Yukarıda açıklandığı üzere, Yönetmelikte gider avansının içinde delil avansı için gerekli giderler de gösterilmiştir.
6100 sayılı Hukuk Muhakemeleri Kanunu’nun 94. maddesinde “Kanunun belirlediği süreler kesindir. Hâkim, tayin ettiği sürenin kesin olduğuna karar verebilir. Aksi hâlde, belirlenen süreyi geçirmiş olan taraf yeniden süre isteyebilir. Bu şekilde verilecek ikinci süre kesindir ve yeniden süre verilemez.” hükmü düzenlenmiştir. Ayrıca verilen sürenin amaca uygun, yeterli ve elverişli olması, kesin süreye uymamanın doğuracağı hukuki sonuçların açık olarak anlatılması ve anlatılanların tutanağa geçirilmesi, bunlara uyulmaması durumunda mevcut kanıtlara göre karar verilip ilgili tarafların uyarılması gerekir. Bu hüküm gereği mahkememizin … tarihli celsesinin … numaralı bendinde davacı vekiline ihtar yapılmıştır.
Yapılan açıklamalar ışığında, somut olayda, davacıdan kesin süre içinde yatırılması istenilen bilirkişi masrafının delil avansı niteliğinde olduğunun kabulü gerekir.

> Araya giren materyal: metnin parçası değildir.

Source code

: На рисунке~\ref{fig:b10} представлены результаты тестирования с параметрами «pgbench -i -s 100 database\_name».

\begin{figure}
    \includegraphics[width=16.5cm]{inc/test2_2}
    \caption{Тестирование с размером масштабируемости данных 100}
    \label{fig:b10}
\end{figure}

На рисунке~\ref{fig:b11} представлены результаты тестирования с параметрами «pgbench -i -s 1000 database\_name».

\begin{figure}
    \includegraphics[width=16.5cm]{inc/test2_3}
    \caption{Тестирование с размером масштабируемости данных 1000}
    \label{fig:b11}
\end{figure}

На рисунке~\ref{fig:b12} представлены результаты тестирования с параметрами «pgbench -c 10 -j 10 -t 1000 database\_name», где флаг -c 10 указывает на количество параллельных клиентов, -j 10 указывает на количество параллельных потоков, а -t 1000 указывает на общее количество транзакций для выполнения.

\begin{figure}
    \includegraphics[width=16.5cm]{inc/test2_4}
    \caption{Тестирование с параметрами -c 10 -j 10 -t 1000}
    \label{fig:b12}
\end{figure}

Somut olayda, mahkememizin 23/06/2022 tarihli celsesinde delil avansı niteliğinde olan bilirkişi giderinin yatırılması hususunda davacı vekiline kesin süre verilmiş olup, kesin süreye uymamanın doğuracağı hukuki sonuçlar açık olarak anlatılmış ve anlatılanlar tutanağa geçirilmiştir. Bilirkişi giderinin davacı tarafça verilen kesin süre içerisinde yatırılmadığı, 23/06/2022 tarihi itibariyle 2 haftalık kesin süre içerisinde yatırılması gerekirken makul bir süre de olmayan 28/09/2022 tarihinde yatırıldığı, celse atılmasına sebebiyet verdiği, bu haliyle dosyadaki bilgi ve belgeler dikkate alındığında davacının davasını ispatlayamadığı, HMK. 189/1 maddesi dikkate alınarak ispatlanamayan davanın reddine karar verilerek aşağıdaki şekilde hüküm kurulmuştur. ( İstanbul Bölge Adliye Mahkemesi …. Hukuk Dairesinin 26/11/2021 gün …. esas …. karar sayılı ilamı, İstanbul Bölge Adliye Mahkemesi …. Hukuk Dairesinin … esas …. karar sayılı ilamı )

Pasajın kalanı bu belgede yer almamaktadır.